> [Problem to solve] Lines in the entries below where the word "html" shows up should each be copied.

[Plain-text document sources]
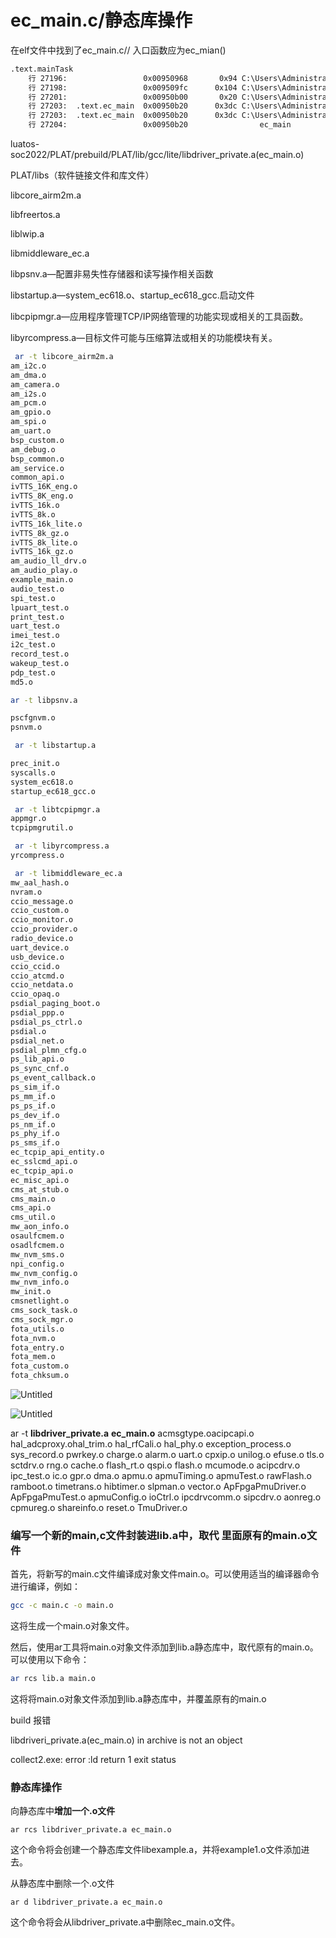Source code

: # ec_main.c/静态库操作

在elf文件中找到了ec_main.c// 入口函数应为ec_mian()

```bash
.text.mainTask
	行 27196:                 0x00950968       0x94 C:\Users\Administrator\Desktop\新建文件夹\luatos-soc-2022//PLAT/prebuild/PLAT/lib/gcc/lite/libdriver_private.a(ec_main.o)
	行 27198:                 0x009509fc      0x104 C:\Users\Administrator\Desktop\新建文件夹\luatos-soc-2022//PLAT/prebuild/PLAT/lib/gcc/lite/libdriver_private.a(ec_main.o)
	行 27201:                 0x00950b00       0x20 C:\Users\Administrator\Desktop\新建文件夹\luatos-soc-2022//PLAT/prebuild/PLAT/lib/gcc/lite/libdriver_private.a(ec_main.o)
	行 27203:  .text.ec_main  0x00950b20      0x3dc C:\Users\Administrator\Desktop\新建文件夹\luatos-soc-2022//PLAT/prebuild/PLAT/lib/gcc/lite/libdriver_private.a(ec_main.o)
	行 27203:  .text.ec_main  0x00950b20      0x3dc C:\Users\Administrator\Desktop\新建文件夹\luatos-soc-2022//PLAT/prebuild/PLAT/lib/gcc/lite/libdriver_private.a(ec_main.o)
	行 27204:                 0x00950b20                ec_main
```

luatos-soc2022/PLAT/prebuild/PLAT/lib/gcc/lite/libdriver_private.a(ec_main.o)

PLAT/libs（软件链接文件和库文件）

libcore_airm2m.a

libfreertos.a

liblwip.a

libmiddleware_ec.a

libpsnv.a—配置非易失性存储器和读写操作相关函数

libstartup.a—system_ec618.o、startup_ec618_gcc.启动文件

libcpipmgr.a—应用程序管理TCP/IP网络管理的功能实现或相关的工具函数。

libyrcompress.a—目标文件可能与压缩算法或相关的功能模块有关。

```bash
 ar -t libcore_airm2m.a
am_i2c.o
am_dma.o
am_camera.o
am_i2s.o
am_pcm.o
am_gpio.o
am_spi.o
am_uart.o
bsp_custom.o
am_debug.o
bsp_common.o
am_service.o
common_api.o
ivTTS_16K_eng.o
ivTTS_8K_eng.o
ivTTS_16k.o
ivTTS_8k.o
ivTTS_16k_lite.o
ivTTS_8k_gz.o
ivTTS_8k_lite.o
ivTTS_16k_gz.o
am_audio_ll_drv.o
am_audio_play.o
example_main.o
audio_test.o
spi_test.o
lpuart_test.o
print_test.o
uart_test.o
imei_test.o
i2c_test.o
record_test.o
wakeup_test.o
pdp_test.o
md5.o

ar -t libpsnv.a 

pscfgnvm.o
psnvm.o

 ar -t libstartup.a 

prec_init.o
syscalls.o
system_ec618.o
startup_ec618_gcc.o

 ar -t libtcpipmgr.a 
appmgr.o
tcpipmgrutil.o

 ar -t libyrcompress.a 
yrcompress.o
```

```bash
 ar -t libmiddleware_ec.a
mw_aal_hash.o
nvram.o
ccio_message.o
ccio_custom.o
ccio_monitor.o
ccio_provider.o
radio_device.o
uart_device.o
usb_device.o
ccio_ccid.o
ccio_atcmd.o
ccio_netdata.o
ccio_opaq.o
psdial_paging_boot.o
psdial_ppp.o
psdial_ps_ctrl.o
psdial.o
psdial_net.o
psdial_plmn_cfg.o
ps_lib_api.o
ps_sync_cnf.o
ps_event_callback.o
ps_sim_if.o
ps_mm_if.o
ps_ps_if.o
ps_dev_if.o
ps_nm_if.o
ps_phy_if.o
ps_sms_if.o
ec_tcpip_api_entity.o
ec_sslcmd_api.o
ec_tcpip_api.o
ec_misc_api.o
cms_at_stub.o
cms_main.o
cms_api.o
cms_util.o
mw_aon_info.o
osaulfcmem.o
osadlfcmem.o
mw_nvm_sms.o
npi_config.o
mw_nvm_config.o
mw_nvm_info.o
mw_init.o
cmsnetlight.o
cms_sock_task.o
cms_sock_mgr.o
fota_utils.o
fota_nvm.o
fota_entry.o
fota_mem.o
fota_custom.o
fota_chksum.o
```

![Untitled](ec_main%20c%20%E9%9D%99%E6%80%81%E5%BA%93%E6%93%8D%E4%BD%9C%20e80d699423b74308838a6611ecac892c/Untitled.png)

![Untitled](ec_main%20c%20%E9%9D%99%E6%80%81%E5%BA%93%E6%93%8D%E4%BD%9C%20e80d699423b74308838a6611ecac892c/Untitled%201.png)

ar -t **libdriver_private.a**
**ec_main.o**
acmsgtype.oacipcapi.o hal_adcproxy.ohal_trim.o
hal_rfCali.o
hal_phy.o
exception_process.o
sys_record.o
pwrkey.o
charge.o
alarm.o
uart.o
cpxip.o
unilog.o
efuse.o
tls.o
sctdrv.o
rng.o
cache.o
flash_rt.o
qspi.o
flash.o
mcumode.o
acipcdrv.o
ipc_test.o
ic.o
gpr.o
dma.o
apmu.o
apmuTiming.o
apmuTest.o
rawFlash.o
ramboot.o
timetrans.o
hibtimer.o
slpman.o
vector.o
ApFpgaPmuDriver.o
ApFpgaPmuTest.o
apmuConfig.o
ioCtrl.o
ipcdrvcomm.o
sipcdrv.o
aonreg.o
cpmureg.o
shareinfo.o
reset.o
TmuDriver.o

### 编写一个新的main,c文件封装进lib.a中，取代 里面原有的main.o文件

首先，将新写的main.c文件编译成对象文件main.o。可以使用适当的编译器命令进行编译，例如：

```bash
gcc -c main.c -o main.o
```

这将生成一个main.o对象文件。

然后，使用ar工具将main.o对象文件添加到lib.a静态库中，取代原有的main.o。可以使用以下命令：

```bash
ar rcs lib.a main.o
```

这将将main.o对象文件添加到lib.a静态库中，并覆盖原有的main.o

build 报错

libdriveri_private.a(ec_main.o) in archive is not an object

collect2.exe: error :ld return 1 exit status

### 静态库操作

向静态库中**增加一个.o文件**

```
ar rcs libdriver_private.a ec_main.o
```

这个命令将会创建一个静态库文件libexample.a，并将example1.o文件添加进去。

从静态库中删除一个.o文件

```
ar d libdriver_private.a ec_main.o
```

这个命令将会从libdriver_private.a中删除ec_main.o文件。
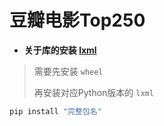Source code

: # 豆瓣电影Top250
* **关于库的安装 [lxml](https://pypi.org/project/lxml/#files)**

> 需要先安装 `wheel` 
> 
> 再安装对应Python版本的 `lxml` 

```python
pip install "完整包名"
```

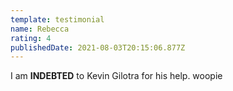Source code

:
 ```yaml
---
template: testimonial
name: Rebecca
rating: 4
publishedDate: 2021-08-03T20:15:06.877Z
---
```

I am **INDEBTED** to Kevin Gilotra for his help. woopie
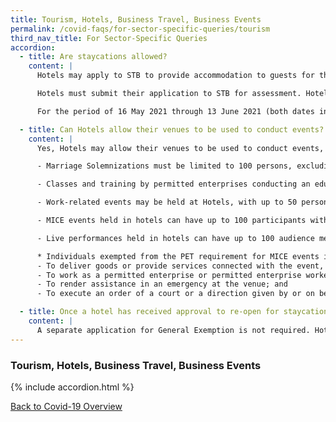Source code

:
 ```yaml
---
title: Tourism, Hotels, Business Travel, Business Events
permalink: /covid-faqs/for-sector-specific-queries/tourism
third_nav_title: For Sector-Specific Queries
accordion:
  - title: Are staycations allowed?  
    content: |
      Hotels may apply to STB to provide accommodation to guests for the purposes of leisure (e.g. staycations). Any hotel that wishes to apply must comply with the safe management measures required for hotels. Please refer to the advisory for hotels for the full list of requirements.

      Hotels must submit their application to STB for assessment. Hotels may provide accommodation to guests for the purposes of leisure and related marketing efforts only after receiving approval from MTI. The list of approved hotels can be found at [https://www.stb.gov.sg/content/stb/en/home-pages/permitted-tourism-businesses.html](https://www.stb.gov.sg/content/stb/en/home-pages/permitted-tourism-businesses.html){:target="_blank"}

      For the period of 16 May 2021 through 13 June 2021 (both dates inclusive), the number of guests allowed to stay in a room for staycation is limited to two persons, or the number of individuals who are all members of the same household (i.e. they live in the same place of residence) if more than two. 

  - title: Can Hotels allow their venues to be used to conduct events?  
    content: |
      Yes, Hotels may allow their venues to be used to conduct events, subject to national and sector-specific Safe Management Measures.

      - Marriage Solemnizations must be limited to 100 persons, excluding Solemnizers, vendors and premises staff (to be kept to minimum required). Pre-Event Testing (PET) for all persons at the event, excluding Solemnizers, vendors and premises staff, is required to be implemented for an event of up to 100 persons; PET need not be implemented for an event of up to 50 persons. No F&B reception is allowed during solemnizations. Wedding receptions are not permitted. For information on PET, please refer to the [PET microsite](https://www.moh.gov.sg/covid-19/pet){:target="_blank"}.

      - Classes and training by permitted enterprises conducting an education business must be limited to no more than 50 individuals including the trainer(s). Safe management measures must be implemented, including ensuring at least 1 metre safe distance between all individuals, or if individuals must be less than 1 metre apart, they should be in groups of no more than 2 (including guests and visitors), with at least 1 metre distance between groups. A record of the groups of 2 must be kept for not less than 28 days after the day the record is made. Classes where participants are unmasked are to be suspended. 

      - Work-related events may be held at Hotels, with up to 50 persons at any time or the maximum number of individuals which the room or venue may accommodate if there is a distance of  at least 1 metre between any 2 individuals, whichever is lower; and at least 1 metre spacing between individuals at all times. Work-related events include consumer-facing events (such as product launches / branding events), townhalls, seminars, corporate retreats, conferences on business strategies, Annual/Extraordinary General Meetings, tender briefings to vendors and award ceremonies). F&B must not be served at work-related events. 

      - MICE events held in hotels can have up to 100 participants with Pre-Event Testing (PET) implemented for all participants*, or up to 50 participants if PET is not implemented. MICE events must comply with the prevailing Sector Specific Requirements for Business Events. 

      - Live performances held in hotels can have up to 100 audience members with PET implemented, and up to 50 persons without PET implemented, and must comply with the prevailing Sector Specific Requirements for live performances. Please refer to [NAC’s website](https://www.nac.gov.sg/whatwedo/support/sustaining-the-arts-during-covid-19/Arts-and-Culture-Sector-Advisories.html.){:target="_blank"} for more information.

      * Individuals exempted from the PET requirement for MICE events include individuals who enter or remain at the event venue solely: 
      - To deliver goods or provide services connected with the event, business, or activity, undertaking work related to the event and carried on within the venue; 
      - To work as a permitted enterprise or permitted enterprise worker, for or with the occupier of the event venue;
      - To render assistance in an emergency at the venue; and 
      - To execute an order of a court or a direction given by or on behalf of a public officer or a public body in exercise of a power under any written law. 

  - title: Once a hotel has received approval to re-open for staycations, does it have to submit a separate application to re-open other businesses (e.g. F&B, spas, pools, gyms) within its premises?
    content: |
      A separate application for General Exemption is not required. Hotels are required to comply with the prevailing Safe Management Measures for other businesses on their premises.  For example, dining-in is not permitted at F&B outlets.
---
```


### Tourism, Hotels, Business Travel, Business Events

{% include accordion.html %}

[Back to Covid-19 Overview](/covid/)
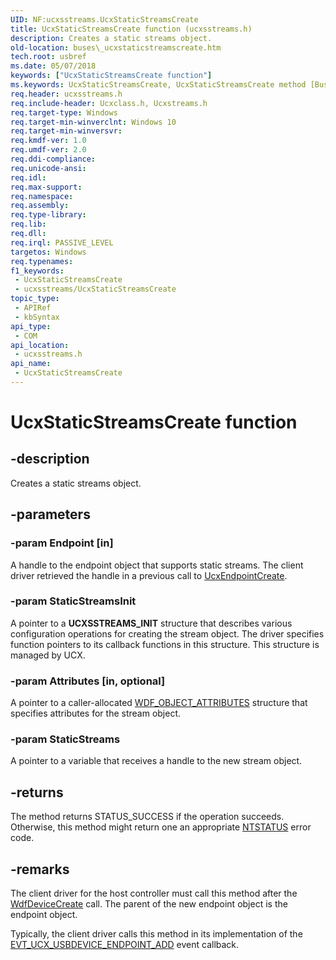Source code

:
```yaml
---
UID: NF:ucxsstreams.UcxStaticStreamsCreate
title: UcxStaticStreamsCreate function (ucxsstreams.h)
description: Creates a static streams object.
old-location: buses\_ucxstaticstreamscreate.htm
tech.root: usbref
ms.date: 05/07/2018
keywords: ["UcxStaticStreamsCreate function"]
ms.keywords: UcxStaticStreamsCreate, UcxStaticStreamsCreate method [Buses], buses._ucxstaticstreamscreate, ucxsstreams/UcxStaticStreamsCreate
req.header: ucxsstreams.h
req.include-header: Ucxclass.h, Ucxstreams.h
req.target-type: Windows
req.target-min-winverclnt: Windows 10
req.target-min-winversvr: 
req.kmdf-ver: 1.0
req.umdf-ver: 2.0
req.ddi-compliance: 
req.unicode-ansi: 
req.idl: 
req.max-support: 
req.namespace: 
req.assembly: 
req.type-library: 
req.lib: 
req.dll: 
req.irql: PASSIVE_LEVEL
targetos: Windows
req.typenames: 
f1_keywords:
 - UcxStaticStreamsCreate
 - ucxsstreams/UcxStaticStreamsCreate
topic_type:
 - APIRef
 - kbSyntax
api_type:
 - COM
api_location:
 - ucxsstreams.h
api_name:
 - UcxStaticStreamsCreate
---
```


# UcxStaticStreamsCreate function


## -description

Creates a static streams object.

## -parameters

### -param Endpoint [in]


A handle to the endpoint object that supports static streams. The client driver retrieved the handle in a previous call to <a href="/windows-hardware/drivers/ddi/ucxendpoint/nf-ucxendpoint-ucxendpointcreate">UcxEndpointCreate</a>.

### -param StaticStreamsInit

<p>A pointer to a <b>UCXSSTREAMS_INIT</b> structure that describes various configuration
        operations for creating the stream object. The driver specifies function pointers to its callback functions in this structure.
    This structure is managed by UCX.</p>

### -param Attributes [in, optional]


A pointer to a caller-allocated <a href="/windows-hardware/drivers/ddi/wdfobject/ns-wdfobject-_wdf_object_attributes">WDF_OBJECT_ATTRIBUTES</a> structure that specifies attributes for the stream object.

### -param StaticStreams

<p>A pointer to a variable that receives a handle to the new stream object.</p>

## -returns

The method returns STATUS_SUCCESS if the operation succeeds. Otherwise, this method might return one an appropriate <a href="/windows-hardware/drivers/kernel/ntstatus-values">NTSTATUS</a> error code.

## -remarks

The client driver for the host controller must call this method after the <a href="/windows-hardware/drivers/ddi/wdfdevice/nf-wdfdevice-wdfdevicecreate">WdfDeviceCreate</a> call. The parent of the new endpoint object is the endpoint object. 

Typically, the client driver calls this method in its implementation of the <a href="/windows-hardware/drivers/ddi/ucxusbdevice/nc-ucxusbdevice-evt_ucx_usbdevice_endpoint_add">EVT_UCX_USBDEVICE_ENDPOINT_ADD</a> event callback.
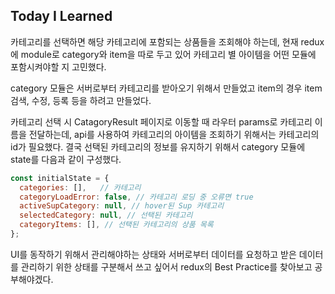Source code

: ## Today I Learned

카테고리를 선택하면 해당 카테고리에 포함되는 상품들을 조회해야 하는데, 현재 redux에 module로 category와 item을 따로 두고 있어 카테고리 별 아이템을 어떤 모듈에 포함시켜야할 지 고민했다.

category 모듈은 서버로부터 카테고리를 받아오기 위해서 만들었고 item의 경우 item 검색, 수정, 등록 등을 하려고 만들었다.

카테고리 선택 시 CatagoryResult 페이지로 이동할 때 라우터 params로 카테고리 이름을 전달하는데, api를 사용하여 카테고리의 아이템을 조회하기 위해서는 카테고리의 id가 필요했다. 결국 선택된 카테고리의 정보를 유지하기 위해서 category 모듈에 state를 다음과 같이 구성했다.

```javascript
const initialState = {
  categories: [],	// 카테고리
  categoryLoadError: false,	// 카테고리 로딩 중 오류면 true
  activeSupCategory: null, // hover된 Sup 카테고리
  selectedCategory: null, // 선택된 카테고리
  categoryItems: [], // 선택된 카테고리의 상품 목록
};
```

UI를 동작하기 위해서 관리해야하는 상태와 서버로부터 데이터를 요청하고 받은 데이터를 관리하기 위한 상태를 구분해서 쓰고 싶어서 redux의 Best Practice를 찾아보고 공부해야겠다.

> [Exercise result]
      Hotels must submit their application to STB for assessment. Hotels may provide accommodation to guests for the purposes of leisure and related marketing efforts only after receiving approval from MTI. The list of approved hotels can be found at [https://www.stb.gov.sg/content/stb/en/home-pages/permitted-tourism-businesses.html](https://www.stb.gov.sg/content/stb/en/home-pages/permitted-tourism-businesses.html){:target="_blank"}
      - Live performances held in hotels can have up to 100 audience members with PET implemented, and up to 50 persons without PET implemented, and must comply with the prevailing Sector Specific Requirements for live performances. Please refer to [NAC’s website](https://www.nac.gov.sg/whatwedo/support/sustaining-the-arts-during-covid-19/Arts-and-Culture-Sector-Advisories.html.){:target="_blank"} for more information.
{% include accordion.html %}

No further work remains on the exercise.